166 F.3d 1217 (9th Cir. 1999) EASTERN IDAHO METAL TRADES COUNCIL, Plaintiff-Appellee, v. WESTINGHOUSE ELECTRIC CORPORATION, Defendant-Appellant. No. 96-35680. No. CV-95-00250-LMB United States Court of Appeals, Ninth Circuit January 15, 1999

Editorial Note:

This opinion appears in the Federal reporter in a table titled "Table of Decisions Without Reported Opinions". (See FI CTA9 Rule 36-3 regarding use of unpublished opinions)

Argued and Submitted Nov. 6, 1998.

Appeal from the United States District Court for the District of Idaho, Larry M. Boyle, Magistrate Judge, Presiding.

Pursuant to the parties' consent and 28 U.S.C. § 636(c), this matter was tried before a United States Magistrate Judge.

Before CANBY and HAWKINS, Circuit Judges, and SILVER, District Judge.

Honorable Roslyn O. Silver, United States District Judge for the District of Arizona, sitting by designation.

MEMORANDUM

This disposition is not appropriate for publication and may not be cited to or by the courts of this circuit except as provided by Ninth Circuit Rule 36.3.

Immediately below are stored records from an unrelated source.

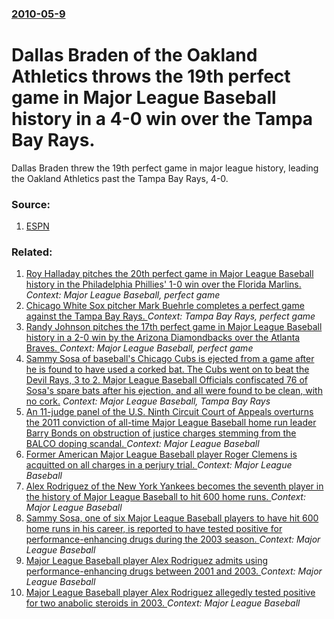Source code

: ### [2010-05-9](/news/2010/05/9/index.md)

# Dallas Braden of the Oakland Athletics throws the 19th perfect game in Major League Baseball history in a 4-0 win over the Tampa Bay Rays. 

Dallas Braden threw the 19th perfect game in major league history, leading the Oakland Athletics past the Tampa Bay Rays, 4-0.


### Source:

1. [ESPN](http://sports.espn.go.com/mlb/recap?gameId=300509111)

### Related:

1. [Roy Halladay pitches the 20th perfect game in Major League Baseball history in the Philadelphia Phillies' 1-0 win over the Florida Marlins. ](/news/2010/05/29/roy-halladay-pitches-the-20th-perfect-game-in-major-league-baseball-history-in-the-philadelphia-phillies-1a0-win-over-the-florida-marlins.md) _Context: Major League Baseball, perfect game_
2. [ Chicago White Sox pitcher Mark Buehrle completes a perfect game against the Tampa Bay Rays. ](/news/2009/07/23/chicago-white-sox-pitcher-mark-buehrle-completes-a-perfect-game-against-the-tampa-bay-rays.md) _Context: Tampa Bay Rays, perfect game_
3. [ Randy Johnson pitches the 17th perfect game in Major League Baseball history in a 2-0 win by the Arizona Diamondbacks over the Atlanta Braves. ](/news/2004/05/18/randy-johnson-pitches-the-17th-perfect-game-in-major-league-baseball-history-in-a-2-0-win-by-the-arizona-diamondbacks-over-the-atlanta-brav.md) _Context: Major League Baseball, perfect game_
4. [ Sammy Sosa of baseball's Chicago Cubs is ejected from a game after he is found to have used a corked bat. The Cubs went on to beat the Devil Rays, 3 to 2. Major League Baseball Officials confiscated 76 of Sosa's spare bats after his ejection, and all were found to be clean, with no cork.](/news/2003/06/3/sammy-sosa-of-baseball-s-chicago-cubs-is-ejected-from-a-game-after-he-is-found-to-have-used-a-corked-bat-the-cubs-went-on-to-beat-the-devi.md) _Context: Major League Baseball, Tampa Bay Rays_
5. [ An 11-judge panel of the U.S. Ninth Circuit Court of Appeals overturns the 2011 conviction of all-time Major League Baseball home run leader Barry Bonds on obstruction of justice charges stemming from the BALCO doping scandal. ](/news/2015/04/22/an-11-judge-panel-of-the-u-s-ninth-circuit-court-of-appeals-overturns-the-2011-conviction-of-all-time-major-league-baseball-home-run-leade.md) _Context: Major League Baseball_
6. [Former American Major League Baseball player Roger Clemens is acquitted on all charges in a perjury trial. ](/news/2012/06/18/former-american-major-league-baseball-player-roger-clemens-is-acquitted-on-all-charges-in-a-perjury-trial.md) _Context: Major League Baseball_
7. [Alex Rodriguez of the New York Yankees becomes the seventh player in the history of Major League Baseball to hit 600 home runs. ](/news/2010/08/4/alex-rodriguez-of-the-new-york-yankees-becomes-the-seventh-player-in-the-history-of-major-league-baseball-to-hit-600-home-runs.md) _Context: Major League Baseball_
8. [ Sammy Sosa, one of six Major League Baseball players to have hit 600 home runs in his career, is reported to have tested positive for performance-enhancing drugs during the 2003 season. ](/news/2009/06/16/sammy-sosa-one-of-six-major-league-baseball-players-to-have-hit-600-home-runs-in-his-career-is-reported-to-have-tested-positive-for-perfo.md) _Context: Major League Baseball_
9. [ Major League Baseball player Alex Rodriguez admits using performance-enhancing drugs between 2001 and 2003. ](/news/2009/02/9/major-league-baseball-player-alex-rodriguez-admits-using-performance-enhancing-drugs-between-2001-and-2003.md) _Context: Major League Baseball_
10. [ Major League Baseball player Alex Rodriguez allegedly tested positive for two anabolic steroids in 2003. ](/news/2009/02/7/major-league-baseball-player-alex-rodriguez-allegedly-tested-positive-for-two-anabolic-steroids-in-2003.md) _Context: Major League Baseball_
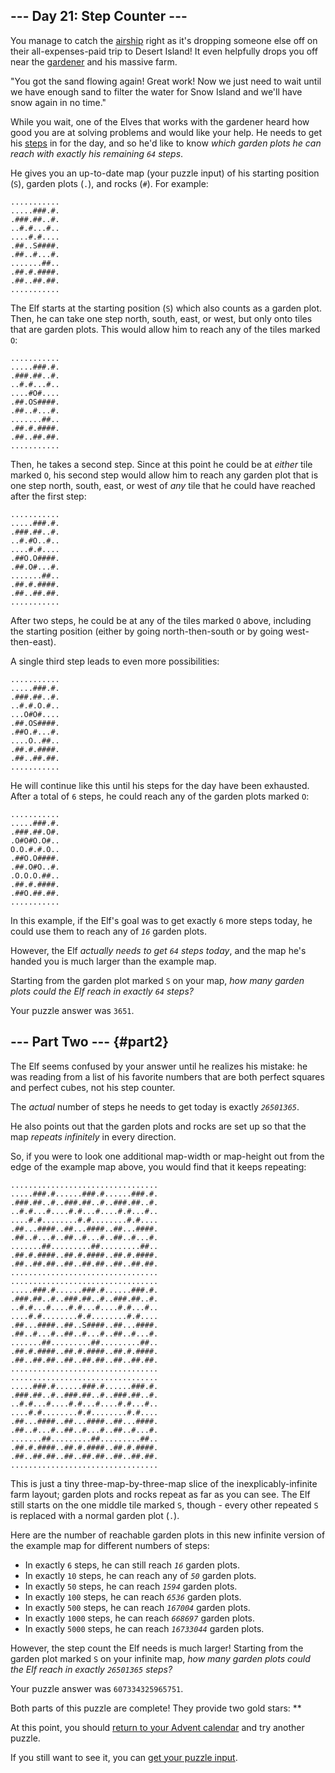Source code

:## \-\-- Day 21: Step Counter \-\--

You manage to catch the [airship](7) right as it\'s dropping someone
else off on their all-expenses-paid trip to Desert Island! It even
helpfully drops you off near the [gardener](5) and his massive farm.

\"You got the sand flowing again! Great work! Now we just need to wait
until we have enough sand to filter the water for Snow Island and we\'ll
have snow again in no time.\"

While you wait, one of the Elves that works with the gardener heard how
good you are at solving problems and would like your help. He needs to
get his
[steps](https://en.wikipedia.org/wiki/Pedometer) in for
the day, and so he\'d like to know *which garden plots he can reach with
exactly his remaining `64` steps*.

He gives you an up-to-date map (your puzzle input) of his starting
position (`S`), garden plots (`.`), and rocks (`#`). For example:

    ...........
    .....###.#.
    .###.##..#.
    ..#.#...#..
    ....#.#....
    .##..S####.
    .##..#...#.
    .......##..
    .##.#.####.
    .##..##.##.
    ...........

The Elf starts at the starting position (`S`) which also counts as a
garden plot. Then, he can take one step north, south, east, or west, but
only onto tiles that are garden plots. This would allow him to reach any
of the tiles marked `O`:

    ...........
    .....###.#.
    .###.##..#.
    ..#.#...#..
    ....#O#....
    .##.OS####.
    .##..#...#.
    .......##..
    .##.#.####.
    .##..##.##.
    ...........

Then, he takes a second step. Since at this point he could be at
*either* tile marked `O`, his second step would allow him to reach any
garden plot that is one step north, south, east, or west of *any* tile
that he could have reached after the first step:

    ...........
    .....###.#.
    .###.##..#.
    ..#.#O..#..
    ....#.#....
    .##O.O####.
    .##.O#...#.
    .......##..
    .##.#.####.
    .##..##.##.
    ...........

After two steps, he could be at any of the tiles marked `O` above,
including the starting position (either by going north-then-south or by
going west-then-east).

A single third step leads to even more possibilities:

    ...........
    .....###.#.
    .###.##..#.
    ..#.#.O.#..
    ...O#O#....
    .##.OS####.
    .##O.#...#.
    ....O..##..
    .##.#.####.
    .##..##.##.
    ...........

He will continue like this until his steps for the day have been
exhausted. After a total of `6` steps, he could reach any of the garden
plots marked `O`:

    ...........
    .....###.#.
    .###.##.O#.
    .O#O#O.O#..
    O.O.#.#.O..
    .##O.O####.
    .##.O#O..#.
    .O.O.O.##..
    .##.#.####.
    .##O.##.##.
    ...........

In this example, if the Elf\'s goal was to get exactly `6` more steps
today, he could use them to reach any of *`16`* garden plots.

However, the Elf *actually needs to get `64` steps today*, and the map
he\'s handed you is much larger than the example map.

Starting from the garden plot marked `S` on your map, *how many garden
plots could the Elf reach in exactly `64` steps?*

Your puzzle answer was `3651`.

## \-\-- Part Two \-\-- {#part2}

The Elf seems confused by your answer until he realizes his mistake: he
was reading from a list of his favorite numbers
that are both perfect squares and perfect cubes, not his step counter.

The *actual* number of steps he needs to get today is exactly
*`26501365`*.

He also points out that the garden plots and rocks are set up so that
the map *repeats infinitely* in every direction.

So, if you were to look one additional map-width or map-height out from
the edge of the example map above, you would find that it keeps
repeating:

    .................................
    .....###.#......###.#......###.#.
    .###.##..#..###.##..#..###.##..#.
    ..#.#...#....#.#...#....#.#...#..
    ....#.#........#.#........#.#....
    .##...####..##...####..##...####.
    .##..#...#..##..#...#..##..#...#.
    .......##.........##.........##..
    .##.#.####..##.#.####..##.#.####.
    .##..##.##..##..##.##..##..##.##.
    .................................
    .................................
    .....###.#......###.#......###.#.
    .###.##..#..###.##..#..###.##..#.
    ..#.#...#....#.#...#....#.#...#..
    ....#.#........#.#........#.#....
    .##...####..##..S####..##...####.
    .##..#...#..##..#...#..##..#...#.
    .......##.........##.........##..
    .##.#.####..##.#.####..##.#.####.
    .##..##.##..##..##.##..##..##.##.
    .................................
    .................................
    .....###.#......###.#......###.#.
    .###.##..#..###.##..#..###.##..#.
    ..#.#...#....#.#...#....#.#...#..
    ....#.#........#.#........#.#....
    .##...####..##...####..##...####.
    .##..#...#..##..#...#..##..#...#.
    .......##.........##.........##..
    .##.#.####..##.#.####..##.#.####.
    .##..##.##..##..##.##..##..##.##.
    .................................

This is just a tiny three-map-by-three-map slice of the
inexplicably-infinite farm layout; garden plots and rocks repeat as far
as you can see. The Elf still starts on the one middle tile marked `S`,
though - every other repeated `S` is replaced with a normal garden plot
(`.`).

Here are the number of reachable garden plots in this new infinite
version of the example map for different numbers of steps:

-   In exactly `6` steps, he can still reach *`16`* garden plots.
-   In exactly `10` steps, he can reach any of *`50`* garden plots.
-   In exactly `50` steps, he can reach *`1594`* garden plots.
-   In exactly `100` steps, he can reach *`6536`* garden plots.
-   In exactly `500` steps, he can reach *`167004`* garden plots.
-   In exactly `1000` steps, he can reach *`668697`* garden plots.
-   In exactly `5000` steps, he can reach *`16733044`* garden plots.

However, the step count the Elf needs is much larger! Starting from the
garden plot marked `S` on your infinite map, *how many garden plots
could the Elf reach in exactly `26501365` steps?*

Your puzzle answer was `607334325965751`.

Both parts of this puzzle are complete! They provide two gold stars:
\*\*

At this point, you should [return to your Advent calendar](/2023) and
try another puzzle.

If you still want to see it, you can [get your puzzle
input](21/input).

"This is not a case about who wins and who loses the dispute over the grievance. It is, rather, a case about who should decide the question." Westinghouse Hanford Co. v. Hanford Atomic Metal Trades Council, 940 F.2d 513, 523 (9th Cir.1991).

We agree with the magistrate judge that the arbitration clause in the Collective Bargaining Agreement ("CBA") between Eastern Idaho Metal Trades Council ("EIMTC") and Westinghouse Electric Corporation ("Westinghouse") is "susceptible of an interpretation that covers the asserted dispute." United Steelworkers of Am. v. Warrior & Gulf Navigation Co., 363 U.S. 574, 582-83 (1960); West Coast Tel. Co. v. Local Union No. 77, Int'l Bhd. of Elec. Workers, AFL-CIO, 431 F.2d 1219, 1221 (9th Cir.1970). While we are mindful of the admonition that courts are "not to rule on the potential merits of the underlying claims" of a case, AT & T Technologies, Inc. v. Communications Workers of Am., 475 U.S. 643, 649 (1986), we recognize the necessity of examining, and in some cases interpreting, CBA provisions to determine whether an arbitration clause applies to a dispute. Courts must determine which interpretation is most consistent with the intent of the agreement, so as to keep it whole and avoid rendering certain provisions "nugatory." Richardson v. Pension Plan of Bethlehem Steel Corp., 112 F.3d 982, 985 (9th Cir.1997).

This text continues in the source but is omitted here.